チュートリアルを進めて操作に慣れて、彼とフレンド登録する方法を探すとIDが必要な事が分った。そしてラッキーな事に、写した写メにそれが写り込んでいたからすかさず申請してみたら、その日の内に承認してくれてメッセージまで入れてくれた。
『フレンド申請ありがとう。日本では人気急落のゲームだけど、君の周りでは人気があるのかな?』
『いえ。周りの子は最近のゲームにハマっているようです。私、アイグラスが苦手なので』
『それでか。じゃ、分んない事はどんどん聞いてくれていいよ。古参だから大概の事は分る筈だ』
『ぜひぜひ。よろしくお願いします』
そんな簡単なやり取りだったが、彼と会話をする事ができてとっても幸せな気分になれた。こんな感情、いつ振りだろう?
朝電車に乗れば彼の前に立ち、こっそり画面を見ながら動きを覚える。彼は両手剣なので攻撃主体だけど、ヒットアンドウェイを綺麗に決めて敵をなぎ倒していく。真似ができるほど上手くは無いけど、参考にさせてもらってレベル上げに勤しんだ。
ゲーム内チャットの事で注意されたこともある。
こういったゲームは初めてで本人を毎日見ている者だから、リアルの知り合いみたいな感覚でいて、私を知ってもらいたいのもあって身バレするような際どい会話をしてしまっていたようだ。それでも、こちらを変に詮索する事も無くこうして注意もしてくれることから、あの時に席を譲ったのは彼本来の優しさなんだと思えた。
いつかは彼に正体を打ち明けた。できれば親しい間柄になりたいと思うけれど、そのタイミングと方法が分らないでいて、相談する相手もいない。
母はこんな関係を理解できないだろうし、姉夫婦では危険な関係だと糾弾されそうで言えない。
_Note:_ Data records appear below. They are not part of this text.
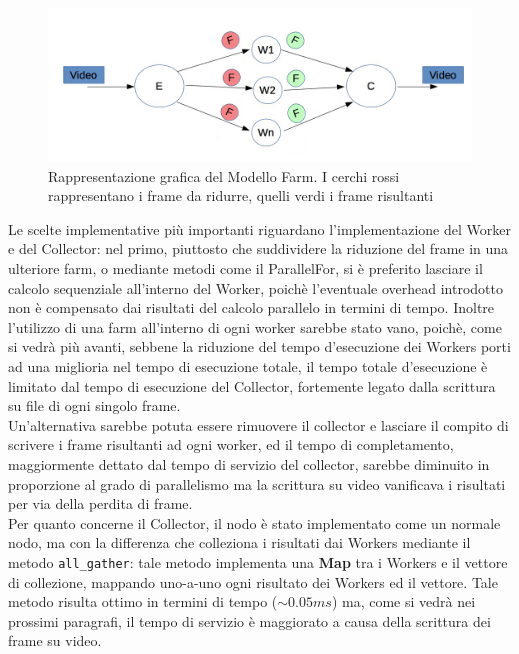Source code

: \documentclass[12pt]{article}
\begin{document}
\begin{figure}[h]
  \centering
  \includegraphics[scale=.32,keepaspectratio]{farm.jpg}
  \caption{Rappresentazione grafica del Modello Farm. I cerchi rossi rappresentano i frame da ridurre, quelli verdi i frame risultanti}
  \label{img:ofarm}
\end{figure}

Le scelte implementative pi\`u importanti riguardano l'implementazione del Worker e del Collector: nel primo, piuttosto che suddividere la riduzione del frame in una ulteriore farm, o mediante metodi come il ParallelFor, si \`e preferito lasciare il calcolo sequenziale all'interno del Worker, poich\`e l'eventuale overhead introdotto non \`e compensato dai risultati del calcolo parallelo in termini di tempo. Inoltre l'utilizzo di una farm all'interno di ogni worker sarebbe stato vano, poich\`e, come si vedr\`a pi\`u avanti, sebbene la riduzione del tempo d'esecuzione dei Workers porti ad una miglioria nel tempo di esecuzione totale, il tempo totale d'esecuzione \`e limitato dal tempo di esecuzione del Collector, fortemente legato dalla scrittura su file di ogni singolo frame.
\\Un'alternativa sarebbe potuta essere rimuovere il collector e lasciare il compito di scrivere i frame risultanti ad ogni worker, ed il tempo di completamento, maggiormente dettato dal tempo di servizio del collector, sarebbe diminuito in proporzione al grado di parallelismo ma la scrittura su video vanificava i risultati per via della perdita di frame.
\\Per quanto concerne il Collector, il nodo \`e stato implementato come un normale nodo, ma con la differenza che colleziona i risultati dai Workers mediante il metodo \texttt{all\_gather}: tale metodo implementa una \textbf{Map} tra i Workers e il vettore di collezione, mappando uno-a-uno ogni risultato dei Workers ed il vettore. Tale metodo risulta ottimo in termini di tempo ($\sim 0.05 ms$) ma, come si vedr\`a nei prossimi paragrafi, il tempo di servizio \`e maggiorato a causa della scrittura dei frame su video.
\end{document}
幼馴染は進学や就職で会うタイミングが見つからないでいて、ネットで検索すれば『SNSによる犯罪(売春やら拉致監禁やら)』ばかりが目に付く。
そう言うのを見てしまうと、私のしている行為がストーカーみたいな犯罪に思えてきてさらに言い出しにくくなる。
そうしてゲーム内での交流を深めつつ、気が付けばコートでも羽織りたいほどの季節になっていて、彼の前にこうして立てる時間の折り返しを過ぎてしまっている事に気付く。
それでも言いだせなくて、決して電車内ではゲームを立ち上げない様にしていると、彼のプレーが変わっている事に気付いた。しきりに同じモンスターを狩り続けているので、レアアイテムを狙っている事は分るのだけれど、レベルが違い過ぎて一撃なものだから、誰かに頼まれたのかもしれないと考えた。
私が頼んだものではないのだから、私と同じくらいのレベルの他の人とも交流があって、もしかすると女の人でその人も好意を寄せているのかもしれないと考え至った。ならば早くしないと取られてしまうかもしれない。
それでも相手は、私みたいな学生では無くて、体に傷なんか無くて、スタイルも良くって、綺麗な人かもしれないと思うと勇気が出ない。